BEGIN

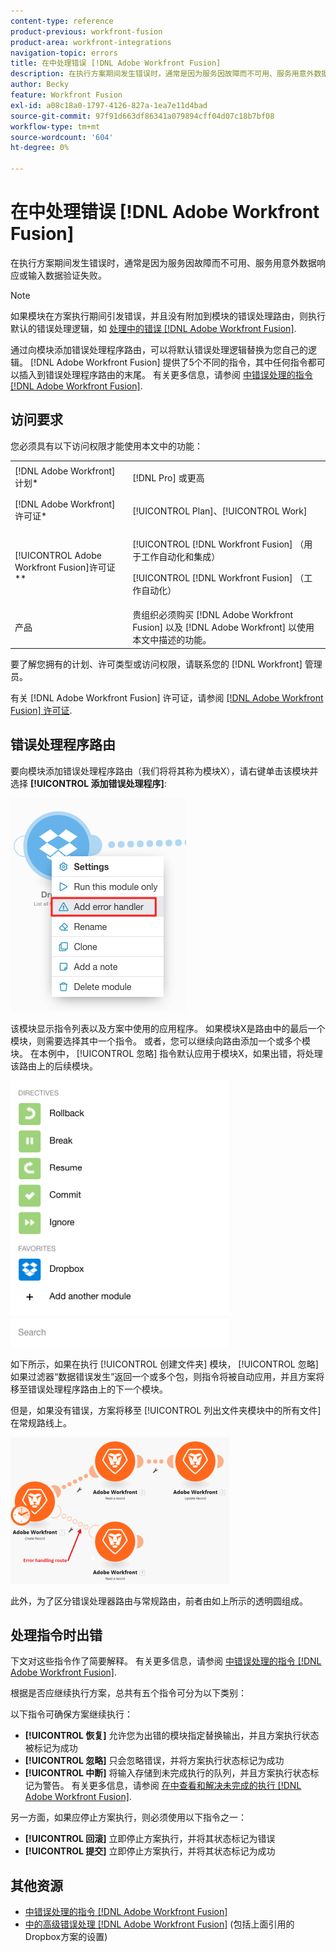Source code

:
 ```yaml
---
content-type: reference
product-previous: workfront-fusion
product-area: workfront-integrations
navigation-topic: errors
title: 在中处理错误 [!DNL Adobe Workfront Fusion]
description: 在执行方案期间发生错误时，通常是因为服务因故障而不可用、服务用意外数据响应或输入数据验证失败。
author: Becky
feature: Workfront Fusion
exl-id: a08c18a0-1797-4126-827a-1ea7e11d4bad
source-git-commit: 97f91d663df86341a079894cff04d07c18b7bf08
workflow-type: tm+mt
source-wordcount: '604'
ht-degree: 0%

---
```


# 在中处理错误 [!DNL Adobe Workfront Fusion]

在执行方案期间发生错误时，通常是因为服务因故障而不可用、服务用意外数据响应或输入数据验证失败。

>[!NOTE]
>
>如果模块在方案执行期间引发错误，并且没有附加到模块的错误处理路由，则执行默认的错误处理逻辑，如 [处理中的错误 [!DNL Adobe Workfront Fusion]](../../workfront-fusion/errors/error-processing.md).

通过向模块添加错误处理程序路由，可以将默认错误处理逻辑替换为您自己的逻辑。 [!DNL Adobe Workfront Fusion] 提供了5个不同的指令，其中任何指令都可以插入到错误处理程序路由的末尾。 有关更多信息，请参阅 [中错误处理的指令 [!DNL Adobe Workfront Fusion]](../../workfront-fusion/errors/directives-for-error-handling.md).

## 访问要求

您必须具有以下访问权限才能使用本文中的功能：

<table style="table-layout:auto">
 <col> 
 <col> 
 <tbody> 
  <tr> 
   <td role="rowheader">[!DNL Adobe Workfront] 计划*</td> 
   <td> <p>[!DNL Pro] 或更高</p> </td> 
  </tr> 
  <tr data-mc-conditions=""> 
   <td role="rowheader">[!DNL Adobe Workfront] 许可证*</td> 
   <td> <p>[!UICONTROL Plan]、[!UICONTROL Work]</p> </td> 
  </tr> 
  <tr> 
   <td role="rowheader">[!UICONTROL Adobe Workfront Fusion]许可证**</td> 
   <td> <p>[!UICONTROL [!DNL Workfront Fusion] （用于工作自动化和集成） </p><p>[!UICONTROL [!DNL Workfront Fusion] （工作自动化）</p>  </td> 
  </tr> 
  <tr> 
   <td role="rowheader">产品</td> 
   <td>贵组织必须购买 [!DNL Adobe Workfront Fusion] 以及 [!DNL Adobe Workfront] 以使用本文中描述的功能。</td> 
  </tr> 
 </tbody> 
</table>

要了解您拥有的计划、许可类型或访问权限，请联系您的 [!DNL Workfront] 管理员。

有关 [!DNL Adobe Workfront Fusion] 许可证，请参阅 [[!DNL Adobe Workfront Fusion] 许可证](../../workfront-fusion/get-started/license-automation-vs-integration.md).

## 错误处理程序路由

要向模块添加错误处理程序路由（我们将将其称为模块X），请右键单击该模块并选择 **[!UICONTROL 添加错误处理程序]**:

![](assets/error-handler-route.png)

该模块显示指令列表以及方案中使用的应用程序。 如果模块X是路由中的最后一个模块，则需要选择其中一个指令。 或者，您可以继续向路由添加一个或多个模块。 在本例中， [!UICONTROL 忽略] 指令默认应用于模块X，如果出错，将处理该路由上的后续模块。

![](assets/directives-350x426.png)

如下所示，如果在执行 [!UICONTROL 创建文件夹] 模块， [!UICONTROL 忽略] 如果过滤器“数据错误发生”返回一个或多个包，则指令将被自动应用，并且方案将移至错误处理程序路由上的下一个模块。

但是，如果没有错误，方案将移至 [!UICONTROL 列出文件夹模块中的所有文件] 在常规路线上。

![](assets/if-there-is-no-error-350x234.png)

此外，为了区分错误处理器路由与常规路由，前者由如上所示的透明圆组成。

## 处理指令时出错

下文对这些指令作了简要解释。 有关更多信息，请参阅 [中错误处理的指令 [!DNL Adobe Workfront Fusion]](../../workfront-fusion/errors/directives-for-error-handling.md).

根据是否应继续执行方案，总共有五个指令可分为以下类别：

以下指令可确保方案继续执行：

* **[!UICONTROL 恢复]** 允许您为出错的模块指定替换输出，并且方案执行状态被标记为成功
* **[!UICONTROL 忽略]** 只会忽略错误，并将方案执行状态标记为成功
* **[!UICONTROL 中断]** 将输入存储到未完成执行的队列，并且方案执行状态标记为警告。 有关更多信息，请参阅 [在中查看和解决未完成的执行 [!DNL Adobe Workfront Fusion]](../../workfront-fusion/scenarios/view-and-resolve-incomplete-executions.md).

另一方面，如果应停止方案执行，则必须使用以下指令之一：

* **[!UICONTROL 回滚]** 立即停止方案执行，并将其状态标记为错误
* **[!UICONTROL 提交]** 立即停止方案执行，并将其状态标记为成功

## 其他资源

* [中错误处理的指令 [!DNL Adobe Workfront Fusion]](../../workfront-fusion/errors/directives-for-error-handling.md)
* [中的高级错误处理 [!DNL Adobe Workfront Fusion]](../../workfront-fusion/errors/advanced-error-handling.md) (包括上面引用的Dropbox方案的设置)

END
BEGIN

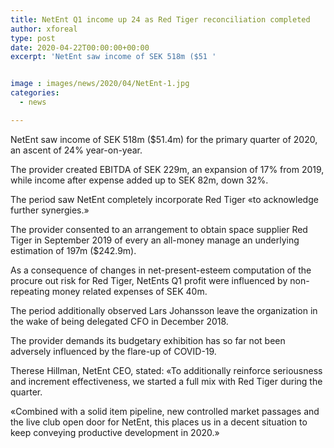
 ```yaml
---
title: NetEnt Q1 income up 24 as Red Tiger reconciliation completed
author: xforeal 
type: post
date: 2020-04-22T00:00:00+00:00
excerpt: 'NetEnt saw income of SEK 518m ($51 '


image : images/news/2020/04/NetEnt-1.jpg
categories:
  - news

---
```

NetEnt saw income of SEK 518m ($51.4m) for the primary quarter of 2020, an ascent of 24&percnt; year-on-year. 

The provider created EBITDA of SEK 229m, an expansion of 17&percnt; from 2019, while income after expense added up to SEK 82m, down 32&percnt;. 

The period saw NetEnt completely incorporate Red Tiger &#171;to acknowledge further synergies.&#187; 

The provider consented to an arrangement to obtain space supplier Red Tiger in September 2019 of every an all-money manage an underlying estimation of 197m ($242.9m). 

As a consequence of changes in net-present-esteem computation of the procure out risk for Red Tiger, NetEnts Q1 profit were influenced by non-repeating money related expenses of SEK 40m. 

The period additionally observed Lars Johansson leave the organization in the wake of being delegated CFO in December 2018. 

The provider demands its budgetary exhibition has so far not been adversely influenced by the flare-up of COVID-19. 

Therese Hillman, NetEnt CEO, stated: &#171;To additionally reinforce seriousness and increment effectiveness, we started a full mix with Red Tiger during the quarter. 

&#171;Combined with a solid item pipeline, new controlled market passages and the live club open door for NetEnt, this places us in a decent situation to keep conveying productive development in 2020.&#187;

END

*What you need to do*. Find the word "handling" in the entries and show each line where it is found.

*Response to this exercise*.
通过向模块添加错误处理程序路由，可以将默认错误处理逻辑替换为您自己的逻辑。 [!DNL Adobe Workfront Fusion] 提供了5个不同的指令，其中任何指令都可以插入到错误处理程序路由的末尾。 有关更多信息，请参阅 [中错误处理的指令 [!DNL Adobe Workfront Fusion]](../../workfront-fusion/errors/directives-for-error-handling.md).
下文对这些指令作了简要解释。 有关更多信息，请参阅 [中错误处理的指令 [!DNL Adobe Workfront Fusion]](../../workfront-fusion/errors/directives-for-error-handling.md).
* [中错误处理的指令 [!DNL Adobe Workfront Fusion]](../../workfront-fusion/errors/directives-for-error-handling.md)
* [中的高级错误处理 [!DNL Adobe Workfront Fusion]](../../workfront-fusion/errors/advanced-error-handling.md) (包括上面引用的Dropbox方案的设置)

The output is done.